◆ REQUIREMENT: Would you copy the lines below exactly and omit the images?

◆ DATA PROVIDED:

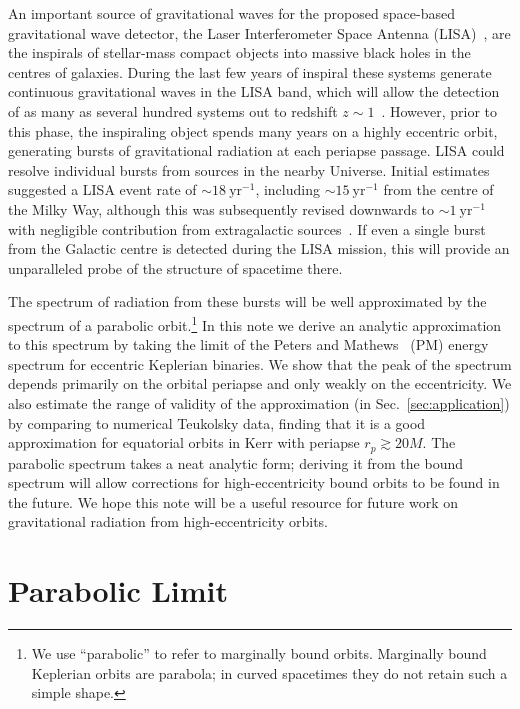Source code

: \documentclass[aps,prd,amsfonts,amssymb,amsmath,nofootinbib,floatfix,reprint,showpacs,groupedaddress]{revtex4-1}
\newcommand{\secref}[1]{Sec.~\ref{sec:#1}}
\newcommand{\units}[1]{\ensuremath{~\mathrm{#1}}}
\begin{document}
An important source of gravitational waves for the proposed space-based gravitational wave detector, the Laser Interferometer Space Antenna (LISA)~\cite{Bender1998, Danzmann2003}, are the inspirals of stellar-mass compact objects into massive black holes in the centres of galaxies. During the last few years of inspiral these systems generate continuous gravitational waves in the LISA band, which will allow the detection of as many as several hundred systems out to redshift $z \sim 1$~\cite{Gair2009}. However, prior to this phase, the inspiraling object spends many years on a highly eccentric orbit, generating bursts of gravitational radiation at each periapse passage. LISA could resolve individual bursts from sources in the nearby Universe. Initial estimates~\cite{Rubbo2006} suggested a LISA event rate of $\sim18\units{yr^{-1}}$, including $\sim15\units{yr^{-1}}$ from the centre of the Milky Way, although this was subsequently revised downwards to $\sim1\units{yr^{-1}}$ with negligible contribution from extragalactic sources~\cite{Hopman2007}. If even a single burst from the Galactic centre is detected during the LISA mission, this will provide an unparalleled probe of the structure of spacetime there.

The spectrum of radiation from these bursts will be well approximated by the spectrum of a parabolic orbit.\footnote{We use ``parabolic'' to refer to marginally bound orbits. Marginally bound Keplerian orbits are parabola; in curved spacetimes they do not retain such a simple shape.} In this note we derive an analytic approximation to this spectrum by taking the limit of the Peters and Mathews~\cite{Peters1963, Peters1964} (PM) energy spectrum for eccentric Keplerian binaries. We show that the peak of the spectrum depends primarily on the orbital periapse and only weakly on the eccentricity. We also estimate the range of validity of the approximation (in \secref{application}) by comparing to numerical Teukolsky data, finding that it is a good approximation for equatorial orbits in Kerr with periapse $r_{p} \gtrsim 20M$. The parabolic spectrum takes a neat analytic form; deriving it from the bound spectrum will allow corrections for high-eccentricity bound orbits to be found in the future. We hope this note will be a useful resource for future work on gravitational radiation from high-eccentricity orbits.

\section{Parabolic Limit\label{sec:limit}}
\end{document}

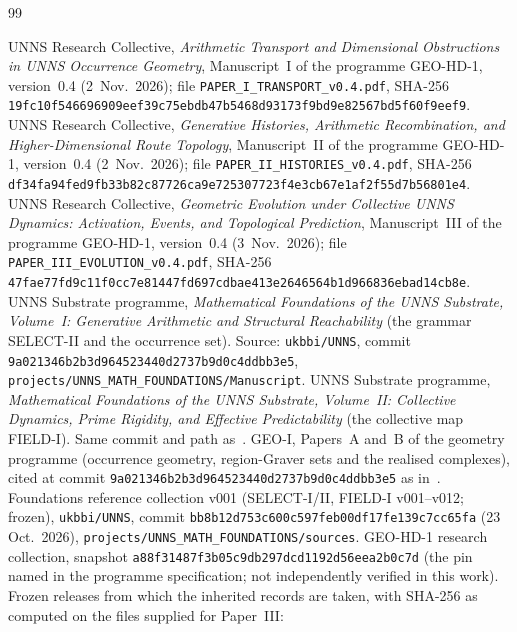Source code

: \clearpage
{}
\begin{thebibliography}{99}\small\raggedright
{} UNNS Research Collective, \emph{Arithmetic Transport and Dimensional Obstructions in UNNS Occurrence Geometry}, Manuscript~I of the programme GEO-HD-1, version~0.4 (2~Nov.\ 2026); file \texttt{PAPER\_I\_TRANSPORT\_v0.4.pdf}, SHA-256 \texttt{19fc10f546696909eef39c75ebdb47b5468d93173f9bd9e82567bd5f60f9eef9}.
 UNNS Research Collective, \emph{Generative Histories, Arithmetic Recombination, and Higher-Dimensional Route Topology}, Manuscript~II of the programme GEO-HD-1, version~0.4 (2~Nov.\ 2026); file \texttt{PAPER\_II\_HISTORIES\_v0.4.pdf}, SHA-256 \texttt{df34fa94fed9fb33b82c87726ca9e725307723f4e3cb67e1af2f55d7b56801e4}.
 UNNS Research Collective, \emph{Geometric Evolution under Collective UNNS Dynamics: Activation, Events, and Topological Prediction}, Manuscript~III of the programme GEO-HD-1, version~0.4 (3~Nov.\ 2026); file \texttt{PAPER\_III\_EVOLUTION\_v0.4.pdf}, SHA-256 \texttt{47fae77fd9c11f0cc7e81447fd697cdbae413e2646564b1d966836ebad14cb8e}.
 UNNS Substrate programme, \emph{Mathematical Foundations of the UNNS Substrate, Volume~I: Generative Arithmetic and Structural Reachability} (the grammar SELECT-II and the occurrence set). Source: \texttt{ukbbi/UNNS}, commit \texttt{9a021346b2b3d964523440d2737b9d0c4ddbb3e5}, \texttt{projects/UNNS\_MATH\_FOUNDATIONS/Manuscript}.
 UNNS Substrate programme, \emph{Mathematical Foundations of the UNNS Substrate, Volume~II: Collective Dynamics, Prime Rigidity, and Effective Predictability} (the collective map FIELD-I). Same commit and path as~\cite{FoundI}.
 GEO-I, Papers~A and~B of the geometry programme (occurrence geometry, region-Graver sets and the realised complexes), cited at commit \texttt{9a021346b2b3d964523440d2737b9d0c4ddbb3e5} as in~\cite{FoundI}.
 Foundations reference collection v001 (SELECT-I/II, FIELD-I v001--v012; frozen), \texttt{ukbbi/UNNS}, commit \texttt{bb8b12d753c600c597feb00df17fe139c7cc65fa} (23 Oct.\ 2026), \texttt{projects/UNNS\_MATH\_FOUNDATIONS/sources}.
 GEO-HD-1 research collection, snapshot \texttt{a88f31487f3b05c9db297dcd1192d56eea2b0c7d} (the pin named in the programme specification; not independently verified in this work). Frozen releases from which the inherited records are taken, with SHA-256 as computed on the files supplied for Paper~III:
\begin{itemize}[leftmargin=1.4em,itemsep=1pt,topsep=2pt]\footnotesize

\end{itemize}
\end{thebibliography}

◆ ANSWER TO THE EXERCISE:
Source code

: \documentclass[aps,prd,amsfonts,amssymb,amsmath,nofootinbib,floatfix,reprint,showpacs,groupedaddress]{revtex4-1}
\newcommand{\secref}[1]{Sec.~\ref{sec:#1}}
\newcommand{\units}[1]{\ensuremath{~\mathrm{#1}}}
\begin{document}
An important source of gravitational waves for the proposed space-based gravitational wave detector, the Laser Interferometer Space Antenna (LISA)~\cite{Bender1998, Danzmann2003}, are the inspirals of stellar-mass compact objects into massive black holes in the centres of galaxies. During the last few years of inspiral these systems generate continuous gravitational waves in the LISA band, which will allow the detection of as many as several hundred systems out to redshift $z \sim 1$~\cite{Gair2009}. However, prior to this phase, the inspiraling object spends many years on a highly eccentric orbit, generating bursts of gravitational radiation at each periapse passage. LISA could resolve individual bursts from sources in the nearby Universe. Initial estimates~\cite{Rubbo2006} suggested a LISA event rate of $\sim18\units{yr^{-1}}$, including $\sim15\units{yr^{-1}}$ from the centre of the Milky Way, although this was subsequently revised downwards to $\sim1\units{yr^{-1}}$ with negligible contribution from extragalactic sources~\cite{Hopman2007}. If even a single burst from the Galactic centre is detected during the LISA mission, this will provide an unparalleled probe of the structure of spacetime there.

The spectrum of radiation from these bursts will be well approximated by the spectrum of a parabolic orbit.\footnote{We use ``parabolic'' to refer to marginally bound orbits. Marginally bound Keplerian orbits are parabola; in curved spacetimes they do not retain such a simple shape.} In this note we derive an analytic approximation to this spectrum by taking the limit of the Peters and Mathews~\cite{Peters1963, Peters1964} (PM) energy spectrum for eccentric Keplerian binaries. We show that the peak of the spectrum depends primarily on the orbital periapse and only weakly on the eccentricity. We also estimate the range of validity of the approximation (in \secref{application}) by comparing to numerical Teukolsky data, finding that it is a good approximation for equatorial orbits in Kerr with periapse $r_{p} \gtrsim 20M$. The parabolic spectrum takes a neat analytic form; deriving it from the bound spectrum will allow corrections for high-eccentricity bound orbits to be found in the future. We hope this note will be a useful resource for future work on gravitational radiation from high-eccentricity orbits.

\section{Parabolic Limit\label{sec:limit}}
\end{document}

Source code

: \clearpage
{}
\begin{thebibliography}{99}\small\raggedright
{} UNNS Research Collective, \emph{Arithmetic Transport and Dimensional Obstructions in UNNS Occurrence Geometry}, Manuscript~I of the programme GEO-HD-1, version~0.4 (2~Nov.\ 2026); file \texttt{PAPER\_I\_TRANSPORT\_v0.4.pdf}, SHA-256 \texttt{19fc10f546696909eef39c75ebdb47b5468d93173f9bd9e82567bd5f60f9eef9}.
 UNNS Research Collective, \emph{Generative Histories, Arithmetic Recombination, and Higher-Dimensional Route Topology}, Manuscript~II of the programme GEO-HD-1, version~0.4 (2~Nov.\ 2026); file \texttt{PAPER\_II\_HISTORIES\_v0.4.pdf}, SHA-256 \texttt{df34fa94fed9fb33b82c87726ca9e725307723f4e3cb67e1af2f55d7b56801e4}.
 UNNS Research Collective, \emph{Geometric Evolution under Collective UNNS Dynamics: Activation, Events, and Topological Prediction}, Manuscript~III of the programme GEO-HD-1, version~0.4 (3~Nov.\ 2026); file \texttt{PAPER\_III\_EVOLUTION\_v0.4.pdf}, SHA-256 \texttt{47fae77fd9c11f0cc7e81447fd697cdbae413e2646564b1d966836ebad14cb8e}.
 UNNS Substrate programme, \emph{Mathematical Foundations of the UNNS Substrate, Volume~I: Generative Arithmetic and Structural Reachability} (the grammar SELECT-II and the occurrence set). Source: \texttt{ukbbi/UNNS}, commit \texttt{9a021346b2b3d964523440d2737b9d0c4ddbb3e5}, \texttt{projects/UNNS\_MATH\_FOUNDATIONS/Manuscript}.
 UNNS Substrate programme, \emph{Mathematical Foundations of the UNNS Substrate, Volume~II: Collective Dynamics, Prime Rigidity, and Effective Predictability} (the collective map FIELD-I). Same commit and path as~\cite{FoundI}.
 GEO-I, Papers~A and~B of the geometry programme (occurrence geometry, region-Graver sets and the realised complexes), cited at commit \texttt{9a021346b2b3d964523440d2737b9d0c4ddbb3e5} as in~\cite{FoundI}.
 Foundations reference collection v001 (SELECT-I/II, FIELD-I v001--v012; frozen), \texttt{ukbbi/UNNS}, commit \texttt{bb8b12d753c600c597feb00df17fe139c7cc65fa} (23 Oct.\ 2026), \texttt{projects/UNNS\_MATH\_FOUNDATIONS/sources}.
 GEO-HD-1 research collection, snapshot \texttt{a88f31487f3b05c9db297dcd1192d56eea2b0c7d} (the pin named in the programme specification; not independently verified in this work). Frozen releases from which the inherited records are taken, with SHA-256 as computed on the files supplied for Paper~III:
\begin{itemize}[leftmargin=1.4em,itemsep=1pt,topsep=2pt]\footnotesize

\end{itemize}
\end{thebibliography}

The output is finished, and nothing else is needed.